New Partnership Looks to Drive Down Ergonomic Injuries

September 28, 2005

The U.S. Labor Department’s Occupational Safety and Health Administration (OSHA) has launched a partnership with the state of Wisconsin, six foundries, and four unions to reduce ergonomic injuries.

OSHA health and safety partnerships are part of U.S. Labor Secretary Elaine Chao’s ongoing efforts to improve health and safety for workers through cooperative programs.

The goals of the partnership are to implement a successful ergonomic program, reduce the incidence and severity of musculoskeletal disorders at participating facilities, analyze workstations and work processes for ergonomic hazards, and document ergonomic control measures and best practices that can be shared with other foundries and the public.
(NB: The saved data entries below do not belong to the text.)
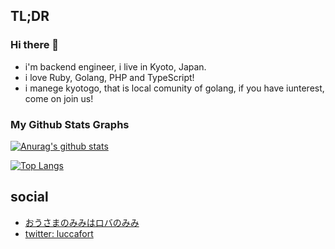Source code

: ## TL;DR

### Hi there 👋
- i'm backend engineer, i live in Kyoto, Japan.
- i love Ruby, Golang, PHP and TypeScript!
- i manege kyotogo, that is local comunity of golang, if you have iunterest, come on join us!

### My Github Stats Graphs
[![Anurag's github stats](https://github-readme-stats.vercel.app/api?username=luccafort&show_icons=true&theme=dark)](https://github.com/luccafort/github-readme-stats)


[![Top Langs](https://github-readme-stats.vercel.app/api/top-langs/?username=luccafort&show_icons=true&theme=dark)](https://github.com/luccafort/github-readme-stats)

## social

- [おうさまのみみはロバのみみ](https://luccafort.hatenablog.com/)
- [twitter: luccafort](https://twitter.com/luccafort)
“This partnership will help employers implement effective safety and health management systems to identify and control serious hazards before they can cause injuries,” said Mel Lischefski, OSHA’s area director in Appleton.

Joining in the three-year initiative with OSHA’s area office in Appleton are the Neenah Foundry Company, Neenah; ThyssenKrupp Waupaca Inc., Waupaca; Brillion Iron Works, Brillion; Roloff Manufacturing Corp., Kaukauna; Manitowoc Grey Iron Foundry Inc., Manitowoc; and the Wisconsin Aluminum Foundry Co., Manitowoc.

Labor unions participating in the partnership include the Glass, Molders, Pottery, Plastics & Allied Workers, Local 121B, Local 301 and Local 271; United Steel Workers of America, Local 125; International Association of Machinist & Aero Space Workers, Local 516; and the Paper Allied-Industrial Chemical and Energy Workers International Union, Local 70475. The Wisconsin Health Consultation Program will also participate.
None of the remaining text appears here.